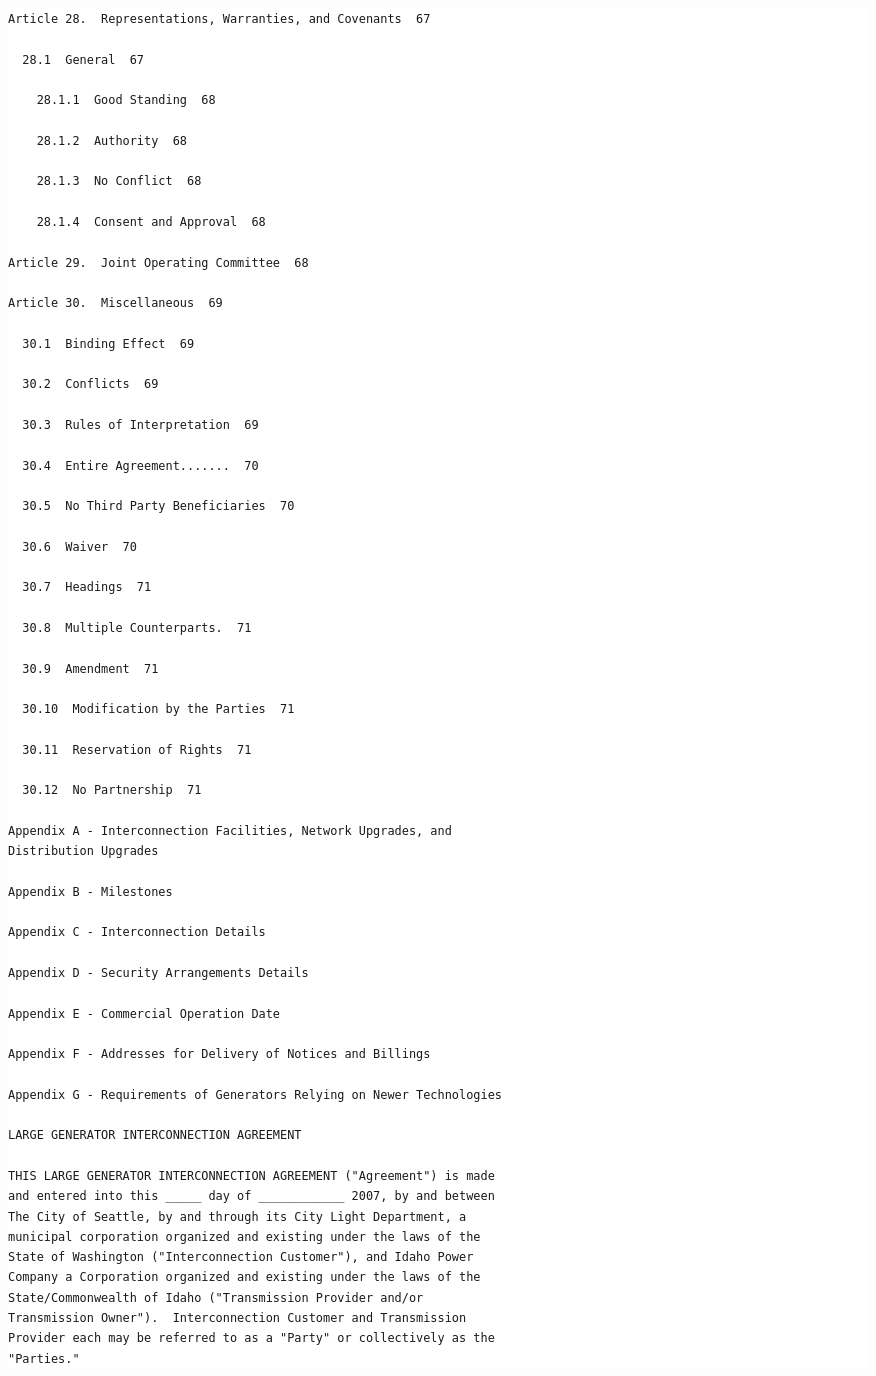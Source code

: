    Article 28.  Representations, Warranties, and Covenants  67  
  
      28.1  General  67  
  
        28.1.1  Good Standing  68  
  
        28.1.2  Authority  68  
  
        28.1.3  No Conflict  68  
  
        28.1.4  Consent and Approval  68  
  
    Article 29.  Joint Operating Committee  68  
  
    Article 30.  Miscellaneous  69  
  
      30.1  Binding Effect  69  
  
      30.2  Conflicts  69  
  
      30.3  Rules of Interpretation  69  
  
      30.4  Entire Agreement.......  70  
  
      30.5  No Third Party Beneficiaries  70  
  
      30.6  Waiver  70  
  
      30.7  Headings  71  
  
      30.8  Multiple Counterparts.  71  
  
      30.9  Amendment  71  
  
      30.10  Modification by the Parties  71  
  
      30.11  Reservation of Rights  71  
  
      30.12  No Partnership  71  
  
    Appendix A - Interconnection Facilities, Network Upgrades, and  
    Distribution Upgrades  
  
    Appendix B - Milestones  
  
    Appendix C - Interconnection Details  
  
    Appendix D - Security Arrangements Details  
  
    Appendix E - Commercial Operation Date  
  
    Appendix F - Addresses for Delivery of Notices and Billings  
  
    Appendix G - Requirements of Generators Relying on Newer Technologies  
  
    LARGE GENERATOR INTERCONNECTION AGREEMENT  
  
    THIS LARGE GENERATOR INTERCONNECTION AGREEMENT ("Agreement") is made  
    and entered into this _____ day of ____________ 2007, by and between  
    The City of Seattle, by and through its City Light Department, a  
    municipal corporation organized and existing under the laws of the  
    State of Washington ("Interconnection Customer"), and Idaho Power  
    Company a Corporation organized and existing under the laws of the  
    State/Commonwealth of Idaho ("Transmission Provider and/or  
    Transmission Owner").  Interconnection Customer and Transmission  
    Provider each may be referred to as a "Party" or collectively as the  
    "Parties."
━━━━━━
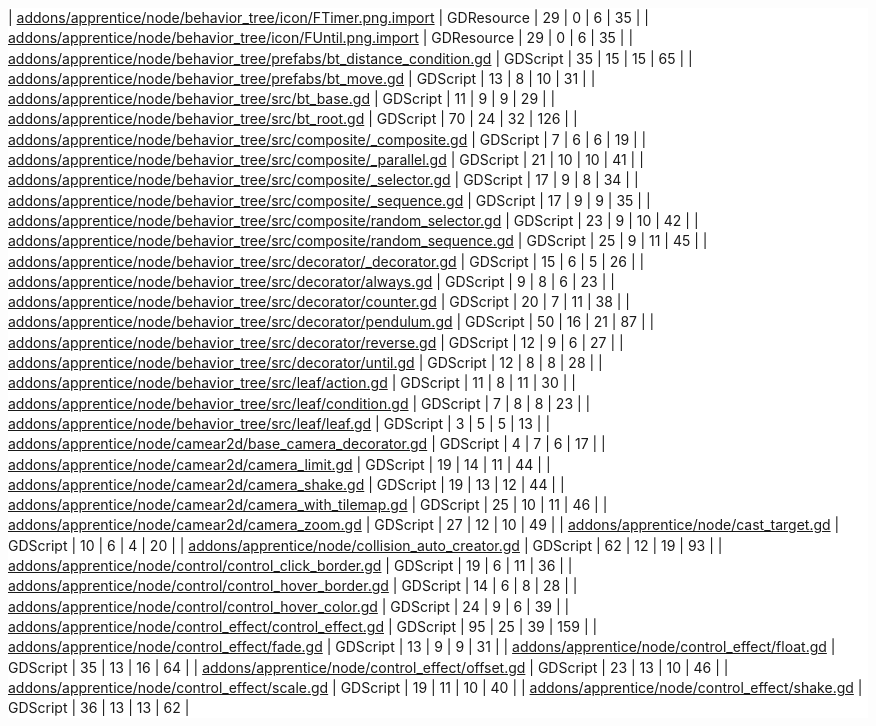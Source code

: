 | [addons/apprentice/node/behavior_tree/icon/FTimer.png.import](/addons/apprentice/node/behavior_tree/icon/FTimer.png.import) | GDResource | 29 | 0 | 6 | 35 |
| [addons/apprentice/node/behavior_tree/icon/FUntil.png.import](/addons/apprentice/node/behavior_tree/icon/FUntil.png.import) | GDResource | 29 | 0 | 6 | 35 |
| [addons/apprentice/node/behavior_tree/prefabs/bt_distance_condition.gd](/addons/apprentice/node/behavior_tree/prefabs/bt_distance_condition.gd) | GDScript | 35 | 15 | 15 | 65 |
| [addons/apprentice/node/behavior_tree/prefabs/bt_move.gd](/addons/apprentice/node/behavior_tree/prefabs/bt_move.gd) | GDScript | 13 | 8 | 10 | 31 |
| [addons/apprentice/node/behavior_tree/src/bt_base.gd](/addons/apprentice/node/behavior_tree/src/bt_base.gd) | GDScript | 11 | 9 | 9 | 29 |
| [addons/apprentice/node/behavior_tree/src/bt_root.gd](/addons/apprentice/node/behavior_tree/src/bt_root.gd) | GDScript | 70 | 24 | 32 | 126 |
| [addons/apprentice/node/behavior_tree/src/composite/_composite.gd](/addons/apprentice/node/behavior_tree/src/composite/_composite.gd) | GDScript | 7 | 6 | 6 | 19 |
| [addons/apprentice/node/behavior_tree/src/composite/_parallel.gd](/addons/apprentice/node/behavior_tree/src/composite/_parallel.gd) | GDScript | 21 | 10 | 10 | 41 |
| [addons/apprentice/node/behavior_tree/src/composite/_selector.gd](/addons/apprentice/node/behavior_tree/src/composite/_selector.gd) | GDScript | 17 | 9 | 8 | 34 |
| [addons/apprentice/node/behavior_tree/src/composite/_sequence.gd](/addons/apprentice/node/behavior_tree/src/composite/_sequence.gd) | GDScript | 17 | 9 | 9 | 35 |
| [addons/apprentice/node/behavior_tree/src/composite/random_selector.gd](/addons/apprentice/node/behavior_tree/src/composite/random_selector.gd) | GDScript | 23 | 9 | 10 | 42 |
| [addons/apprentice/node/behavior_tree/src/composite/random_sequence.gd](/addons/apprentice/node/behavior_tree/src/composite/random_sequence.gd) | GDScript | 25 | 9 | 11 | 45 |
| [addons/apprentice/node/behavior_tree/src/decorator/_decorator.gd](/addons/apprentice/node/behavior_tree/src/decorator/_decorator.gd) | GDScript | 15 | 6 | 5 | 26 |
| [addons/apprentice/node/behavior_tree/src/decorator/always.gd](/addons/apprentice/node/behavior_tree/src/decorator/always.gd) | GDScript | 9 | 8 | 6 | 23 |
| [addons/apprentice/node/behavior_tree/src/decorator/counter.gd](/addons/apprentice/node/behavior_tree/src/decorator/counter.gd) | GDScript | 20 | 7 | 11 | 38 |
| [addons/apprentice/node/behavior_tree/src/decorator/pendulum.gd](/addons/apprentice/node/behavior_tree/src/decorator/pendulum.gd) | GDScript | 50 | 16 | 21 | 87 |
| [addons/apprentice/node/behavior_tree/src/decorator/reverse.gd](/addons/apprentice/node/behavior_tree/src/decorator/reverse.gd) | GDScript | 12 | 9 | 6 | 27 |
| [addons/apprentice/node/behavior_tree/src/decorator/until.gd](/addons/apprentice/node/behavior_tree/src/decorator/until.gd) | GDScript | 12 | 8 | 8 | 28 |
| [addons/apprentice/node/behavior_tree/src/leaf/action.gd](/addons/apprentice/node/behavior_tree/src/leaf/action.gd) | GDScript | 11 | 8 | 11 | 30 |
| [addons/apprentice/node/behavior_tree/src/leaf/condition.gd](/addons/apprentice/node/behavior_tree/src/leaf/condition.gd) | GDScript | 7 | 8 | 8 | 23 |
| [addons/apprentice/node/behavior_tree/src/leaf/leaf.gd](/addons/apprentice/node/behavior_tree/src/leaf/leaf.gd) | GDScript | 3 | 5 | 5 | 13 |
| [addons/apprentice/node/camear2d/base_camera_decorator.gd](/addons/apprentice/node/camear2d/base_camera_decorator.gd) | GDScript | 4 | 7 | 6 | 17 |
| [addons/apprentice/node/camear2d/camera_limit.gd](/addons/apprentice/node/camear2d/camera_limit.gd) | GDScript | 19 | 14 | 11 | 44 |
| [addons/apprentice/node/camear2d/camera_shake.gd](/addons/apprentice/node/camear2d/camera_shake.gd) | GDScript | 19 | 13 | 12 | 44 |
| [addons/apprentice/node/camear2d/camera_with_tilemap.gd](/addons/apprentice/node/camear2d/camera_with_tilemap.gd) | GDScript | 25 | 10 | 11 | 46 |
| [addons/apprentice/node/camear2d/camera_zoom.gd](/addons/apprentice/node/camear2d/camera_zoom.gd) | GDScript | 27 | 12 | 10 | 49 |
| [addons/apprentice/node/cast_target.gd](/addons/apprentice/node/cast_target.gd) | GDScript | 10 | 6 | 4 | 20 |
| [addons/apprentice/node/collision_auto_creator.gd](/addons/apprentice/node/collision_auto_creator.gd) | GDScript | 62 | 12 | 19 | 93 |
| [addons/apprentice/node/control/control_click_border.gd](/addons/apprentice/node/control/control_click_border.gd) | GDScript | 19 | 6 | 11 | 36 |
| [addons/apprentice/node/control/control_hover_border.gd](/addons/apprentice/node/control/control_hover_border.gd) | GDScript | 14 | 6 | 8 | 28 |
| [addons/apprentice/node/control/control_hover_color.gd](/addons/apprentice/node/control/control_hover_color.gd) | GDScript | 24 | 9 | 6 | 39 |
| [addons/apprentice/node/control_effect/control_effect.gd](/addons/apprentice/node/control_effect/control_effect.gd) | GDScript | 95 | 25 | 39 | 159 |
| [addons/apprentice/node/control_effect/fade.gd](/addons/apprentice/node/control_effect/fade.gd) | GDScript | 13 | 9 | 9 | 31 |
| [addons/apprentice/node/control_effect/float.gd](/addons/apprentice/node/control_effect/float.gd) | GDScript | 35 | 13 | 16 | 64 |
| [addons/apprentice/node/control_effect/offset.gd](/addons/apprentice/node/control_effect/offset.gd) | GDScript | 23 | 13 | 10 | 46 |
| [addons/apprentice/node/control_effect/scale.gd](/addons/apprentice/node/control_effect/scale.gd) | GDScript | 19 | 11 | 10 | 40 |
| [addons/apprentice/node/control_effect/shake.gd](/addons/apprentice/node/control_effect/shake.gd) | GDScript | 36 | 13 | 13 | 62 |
━━━━━━
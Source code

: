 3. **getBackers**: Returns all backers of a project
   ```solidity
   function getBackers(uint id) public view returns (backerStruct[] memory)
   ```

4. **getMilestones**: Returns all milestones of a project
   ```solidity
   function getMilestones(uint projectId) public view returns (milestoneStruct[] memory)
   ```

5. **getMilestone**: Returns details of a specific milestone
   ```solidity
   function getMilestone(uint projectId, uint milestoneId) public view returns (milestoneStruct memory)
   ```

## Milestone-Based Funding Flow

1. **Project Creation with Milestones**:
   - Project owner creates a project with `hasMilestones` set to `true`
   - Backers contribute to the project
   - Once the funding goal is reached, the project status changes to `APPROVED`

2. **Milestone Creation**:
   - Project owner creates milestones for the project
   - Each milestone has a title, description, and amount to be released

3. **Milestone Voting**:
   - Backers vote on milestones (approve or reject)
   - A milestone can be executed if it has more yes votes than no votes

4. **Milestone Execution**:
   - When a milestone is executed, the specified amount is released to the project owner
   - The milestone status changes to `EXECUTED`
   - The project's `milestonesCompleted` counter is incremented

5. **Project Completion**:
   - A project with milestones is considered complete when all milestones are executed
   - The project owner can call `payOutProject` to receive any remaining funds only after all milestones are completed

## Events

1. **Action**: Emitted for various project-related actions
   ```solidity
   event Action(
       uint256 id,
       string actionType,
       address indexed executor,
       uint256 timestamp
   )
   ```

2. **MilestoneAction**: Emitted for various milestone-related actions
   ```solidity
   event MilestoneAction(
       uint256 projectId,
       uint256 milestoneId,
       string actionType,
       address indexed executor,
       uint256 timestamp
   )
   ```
━━━━━━
WHAT IS REQUIRED: Please give only the number of lines in the listing that hold the word "view".

OUTPUT: 3